TASK GOAL.
Begin at the line below that has "Differentiating with respect to $\rho u$" and stop after the line that has "Some people may not be determined enough". Please restate only those lines, word for word.

MATERIAL FOR THIS EXERCISE.
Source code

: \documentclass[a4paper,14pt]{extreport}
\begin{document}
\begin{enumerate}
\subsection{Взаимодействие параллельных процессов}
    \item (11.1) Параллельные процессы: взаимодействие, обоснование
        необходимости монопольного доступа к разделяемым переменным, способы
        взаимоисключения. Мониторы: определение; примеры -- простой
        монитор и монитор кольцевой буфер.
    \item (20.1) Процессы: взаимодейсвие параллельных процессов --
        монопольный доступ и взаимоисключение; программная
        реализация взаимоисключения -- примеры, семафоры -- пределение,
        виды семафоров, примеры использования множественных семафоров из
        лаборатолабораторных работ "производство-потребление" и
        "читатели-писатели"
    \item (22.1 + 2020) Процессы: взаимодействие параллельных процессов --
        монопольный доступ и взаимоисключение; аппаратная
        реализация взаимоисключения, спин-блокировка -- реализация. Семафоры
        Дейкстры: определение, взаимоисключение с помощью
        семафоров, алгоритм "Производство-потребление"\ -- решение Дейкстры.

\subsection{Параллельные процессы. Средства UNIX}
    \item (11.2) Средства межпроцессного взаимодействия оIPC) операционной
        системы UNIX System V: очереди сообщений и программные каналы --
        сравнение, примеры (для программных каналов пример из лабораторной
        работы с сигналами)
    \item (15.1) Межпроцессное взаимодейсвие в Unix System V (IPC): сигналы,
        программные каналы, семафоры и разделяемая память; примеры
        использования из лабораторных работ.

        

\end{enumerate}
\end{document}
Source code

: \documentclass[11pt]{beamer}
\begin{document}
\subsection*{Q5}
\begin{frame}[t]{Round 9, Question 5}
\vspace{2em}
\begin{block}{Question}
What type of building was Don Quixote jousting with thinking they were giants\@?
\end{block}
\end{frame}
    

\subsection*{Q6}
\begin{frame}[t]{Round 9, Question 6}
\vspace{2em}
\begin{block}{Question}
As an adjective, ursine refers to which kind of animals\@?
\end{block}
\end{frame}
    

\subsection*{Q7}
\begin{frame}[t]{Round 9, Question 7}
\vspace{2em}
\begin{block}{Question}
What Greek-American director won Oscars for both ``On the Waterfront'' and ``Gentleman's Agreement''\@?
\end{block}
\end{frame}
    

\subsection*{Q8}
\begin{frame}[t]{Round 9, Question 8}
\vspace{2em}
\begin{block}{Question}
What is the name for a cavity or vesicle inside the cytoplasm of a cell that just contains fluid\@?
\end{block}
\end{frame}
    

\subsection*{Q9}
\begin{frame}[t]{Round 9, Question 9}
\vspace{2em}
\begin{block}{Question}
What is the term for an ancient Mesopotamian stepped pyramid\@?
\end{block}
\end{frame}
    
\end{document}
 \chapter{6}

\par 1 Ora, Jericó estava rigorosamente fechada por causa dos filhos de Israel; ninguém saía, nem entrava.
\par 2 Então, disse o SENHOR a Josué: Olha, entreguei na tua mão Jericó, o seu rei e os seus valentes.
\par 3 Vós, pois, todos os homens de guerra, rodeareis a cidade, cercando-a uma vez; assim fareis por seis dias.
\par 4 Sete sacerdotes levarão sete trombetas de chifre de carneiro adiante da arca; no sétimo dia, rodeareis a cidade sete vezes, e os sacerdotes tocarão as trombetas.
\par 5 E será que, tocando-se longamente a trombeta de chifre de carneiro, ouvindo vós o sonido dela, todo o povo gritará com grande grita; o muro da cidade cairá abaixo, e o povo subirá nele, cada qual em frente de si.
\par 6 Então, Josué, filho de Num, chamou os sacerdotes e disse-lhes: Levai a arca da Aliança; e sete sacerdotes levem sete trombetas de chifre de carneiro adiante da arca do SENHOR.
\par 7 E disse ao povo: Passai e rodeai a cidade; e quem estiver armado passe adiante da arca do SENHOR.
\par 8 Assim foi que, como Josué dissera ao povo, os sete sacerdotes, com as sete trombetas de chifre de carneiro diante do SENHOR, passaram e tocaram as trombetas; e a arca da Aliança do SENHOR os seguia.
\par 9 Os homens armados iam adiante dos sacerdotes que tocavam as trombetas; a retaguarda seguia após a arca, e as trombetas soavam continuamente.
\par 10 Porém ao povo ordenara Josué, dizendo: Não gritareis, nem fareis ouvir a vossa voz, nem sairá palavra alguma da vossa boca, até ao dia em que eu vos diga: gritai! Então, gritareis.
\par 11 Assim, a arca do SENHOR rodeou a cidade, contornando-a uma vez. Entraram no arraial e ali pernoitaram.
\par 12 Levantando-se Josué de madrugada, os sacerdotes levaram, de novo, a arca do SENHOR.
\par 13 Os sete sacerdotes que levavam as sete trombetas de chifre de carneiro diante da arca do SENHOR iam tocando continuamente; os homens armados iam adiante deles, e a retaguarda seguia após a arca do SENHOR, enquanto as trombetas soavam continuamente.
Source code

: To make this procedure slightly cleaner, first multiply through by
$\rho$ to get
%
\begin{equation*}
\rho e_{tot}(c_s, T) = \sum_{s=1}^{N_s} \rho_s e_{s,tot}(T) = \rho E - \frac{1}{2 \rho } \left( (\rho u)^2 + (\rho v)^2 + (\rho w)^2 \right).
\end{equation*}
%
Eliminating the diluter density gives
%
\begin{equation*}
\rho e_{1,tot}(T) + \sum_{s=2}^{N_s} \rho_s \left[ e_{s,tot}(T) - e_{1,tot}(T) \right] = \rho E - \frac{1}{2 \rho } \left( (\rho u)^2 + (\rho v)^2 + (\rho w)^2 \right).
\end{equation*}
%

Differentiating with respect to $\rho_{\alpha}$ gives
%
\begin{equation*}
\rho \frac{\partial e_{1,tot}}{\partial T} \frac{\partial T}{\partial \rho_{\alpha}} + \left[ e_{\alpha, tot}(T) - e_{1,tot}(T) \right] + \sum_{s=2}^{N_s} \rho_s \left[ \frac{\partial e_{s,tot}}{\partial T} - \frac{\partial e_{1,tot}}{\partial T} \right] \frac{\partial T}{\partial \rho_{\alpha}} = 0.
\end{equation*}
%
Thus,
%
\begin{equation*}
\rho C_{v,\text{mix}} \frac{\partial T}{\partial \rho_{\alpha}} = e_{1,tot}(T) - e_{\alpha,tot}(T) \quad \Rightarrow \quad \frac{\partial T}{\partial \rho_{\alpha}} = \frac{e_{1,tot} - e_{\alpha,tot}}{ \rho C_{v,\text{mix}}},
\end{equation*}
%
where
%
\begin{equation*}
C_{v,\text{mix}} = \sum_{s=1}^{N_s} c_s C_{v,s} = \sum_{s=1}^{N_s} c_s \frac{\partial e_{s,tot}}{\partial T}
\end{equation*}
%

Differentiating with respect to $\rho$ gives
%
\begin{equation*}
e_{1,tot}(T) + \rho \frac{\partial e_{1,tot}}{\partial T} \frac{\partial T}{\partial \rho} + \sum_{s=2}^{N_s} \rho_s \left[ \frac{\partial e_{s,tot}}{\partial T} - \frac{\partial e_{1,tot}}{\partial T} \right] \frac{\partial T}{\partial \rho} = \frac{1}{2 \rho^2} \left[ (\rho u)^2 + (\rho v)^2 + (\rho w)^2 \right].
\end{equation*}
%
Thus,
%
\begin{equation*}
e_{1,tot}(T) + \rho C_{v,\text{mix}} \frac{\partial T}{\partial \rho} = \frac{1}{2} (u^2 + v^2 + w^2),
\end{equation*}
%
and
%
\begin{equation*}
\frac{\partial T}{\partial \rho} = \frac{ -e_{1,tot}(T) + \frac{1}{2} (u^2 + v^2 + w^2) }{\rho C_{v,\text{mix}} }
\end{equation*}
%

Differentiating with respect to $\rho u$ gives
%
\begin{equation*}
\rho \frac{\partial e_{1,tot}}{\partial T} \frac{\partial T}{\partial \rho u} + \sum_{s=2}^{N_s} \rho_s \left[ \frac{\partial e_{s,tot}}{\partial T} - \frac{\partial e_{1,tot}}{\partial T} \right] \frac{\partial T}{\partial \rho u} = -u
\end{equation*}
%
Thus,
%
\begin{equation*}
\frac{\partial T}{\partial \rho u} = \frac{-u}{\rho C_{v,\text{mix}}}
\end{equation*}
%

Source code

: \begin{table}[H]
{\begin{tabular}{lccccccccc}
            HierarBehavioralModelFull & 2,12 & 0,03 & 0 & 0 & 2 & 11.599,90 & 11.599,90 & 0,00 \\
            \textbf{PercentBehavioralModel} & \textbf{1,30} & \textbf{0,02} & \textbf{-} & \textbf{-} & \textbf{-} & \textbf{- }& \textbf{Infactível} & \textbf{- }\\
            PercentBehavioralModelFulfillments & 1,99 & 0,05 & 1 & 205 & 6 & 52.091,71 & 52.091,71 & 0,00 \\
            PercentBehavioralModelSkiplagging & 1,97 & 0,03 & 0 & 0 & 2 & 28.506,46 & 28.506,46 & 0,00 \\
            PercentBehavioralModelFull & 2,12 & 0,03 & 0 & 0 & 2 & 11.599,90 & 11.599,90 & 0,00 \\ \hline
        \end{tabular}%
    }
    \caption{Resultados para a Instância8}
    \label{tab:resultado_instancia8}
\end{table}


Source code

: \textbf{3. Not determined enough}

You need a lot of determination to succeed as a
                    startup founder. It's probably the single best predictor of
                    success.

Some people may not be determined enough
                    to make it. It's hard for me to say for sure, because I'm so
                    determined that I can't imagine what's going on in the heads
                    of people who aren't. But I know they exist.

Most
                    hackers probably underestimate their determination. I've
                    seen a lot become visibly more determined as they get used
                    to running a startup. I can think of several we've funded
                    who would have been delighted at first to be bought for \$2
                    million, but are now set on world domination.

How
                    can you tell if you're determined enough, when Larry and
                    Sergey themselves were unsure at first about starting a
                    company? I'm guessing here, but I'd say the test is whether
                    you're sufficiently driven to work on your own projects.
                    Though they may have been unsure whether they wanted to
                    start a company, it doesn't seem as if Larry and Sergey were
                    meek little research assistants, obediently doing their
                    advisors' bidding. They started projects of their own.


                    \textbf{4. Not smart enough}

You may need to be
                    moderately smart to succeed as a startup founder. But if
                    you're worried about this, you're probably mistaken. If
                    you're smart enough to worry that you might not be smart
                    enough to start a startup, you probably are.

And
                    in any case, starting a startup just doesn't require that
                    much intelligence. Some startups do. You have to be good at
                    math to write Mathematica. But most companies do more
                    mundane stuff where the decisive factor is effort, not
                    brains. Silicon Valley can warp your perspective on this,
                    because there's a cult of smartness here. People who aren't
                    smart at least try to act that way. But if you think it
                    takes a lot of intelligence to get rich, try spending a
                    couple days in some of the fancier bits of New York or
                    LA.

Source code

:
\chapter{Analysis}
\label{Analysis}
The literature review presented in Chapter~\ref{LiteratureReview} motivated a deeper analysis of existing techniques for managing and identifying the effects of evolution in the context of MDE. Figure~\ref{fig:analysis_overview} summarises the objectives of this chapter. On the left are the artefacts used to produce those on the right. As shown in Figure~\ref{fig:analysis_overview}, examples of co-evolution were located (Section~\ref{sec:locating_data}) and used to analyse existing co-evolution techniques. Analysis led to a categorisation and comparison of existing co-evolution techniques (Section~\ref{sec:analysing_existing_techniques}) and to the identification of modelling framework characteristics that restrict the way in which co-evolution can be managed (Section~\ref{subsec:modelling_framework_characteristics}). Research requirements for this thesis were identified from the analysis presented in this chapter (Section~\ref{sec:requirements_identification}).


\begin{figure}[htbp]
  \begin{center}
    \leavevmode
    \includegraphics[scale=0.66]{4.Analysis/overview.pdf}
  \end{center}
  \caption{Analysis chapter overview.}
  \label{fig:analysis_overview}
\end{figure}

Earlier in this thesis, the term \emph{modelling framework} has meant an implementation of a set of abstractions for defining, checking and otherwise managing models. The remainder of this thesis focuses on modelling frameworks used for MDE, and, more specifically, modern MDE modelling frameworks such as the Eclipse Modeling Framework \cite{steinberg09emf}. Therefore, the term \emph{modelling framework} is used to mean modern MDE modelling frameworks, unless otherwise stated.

FINAL ANSWER.
Differentiating with respect to $\rho u$ gives
%
\begin{equation*}
\rho \frac{\partial e_{1,tot}}{\partial T} \frac{\partial T}{\partial \rho u} + \sum_{s=2}^{N_s} \rho_s \left[ \frac{\partial e_{s,tot}}{\partial T} - \frac{\partial e_{1,tot}}{\partial T} \right] \frac{\partial T}{\partial \rho u} = -u
\end{equation*}
%
Thus,
%
\begin{equation*}
\frac{\partial T}{\partial \rho u} = \frac{-u}{\rho C_{v,\text{mix}}}
\end{equation*}
%

Source code

: \begin{table}[H]
{\begin{tabular}{lccccccccc}
            HierarBehavioralModelFull & 2,12 & 0,03 & 0 & 0 & 2 & 11.599,90 & 11.599,90 & 0,00 \\
            \textbf{PercentBehavioralModel} & \textbf{1,30} & \textbf{0,02} & \textbf{-} & \textbf{-} & \textbf{-} & \textbf{- }& \textbf{Infactível} & \textbf{- }\\
            PercentBehavioralModelFulfillments & 1,99 & 0,05 & 1 & 205 & 6 & 52.091,71 & 52.091,71 & 0,00 \\
            PercentBehavioralModelSkiplagging & 1,97 & 0,03 & 0 & 0 & 2 & 28.506,46 & 28.506,46 & 0,00 \\
            PercentBehavioralModelFull & 2,12 & 0,03 & 0 & 0 & 2 & 11.599,90 & 11.599,90 & 0,00 \\ \hline
        \end{tabular}%
    }
    \caption{Resultados para a Instância8}
    \label{tab:resultado_instancia8}
\end{table}


Source code

: \textbf{3. Not determined enough}

You need a lot of determination to succeed as a
                    startup founder. It's probably the single best predictor of
                    success.

Some people may not be determined enough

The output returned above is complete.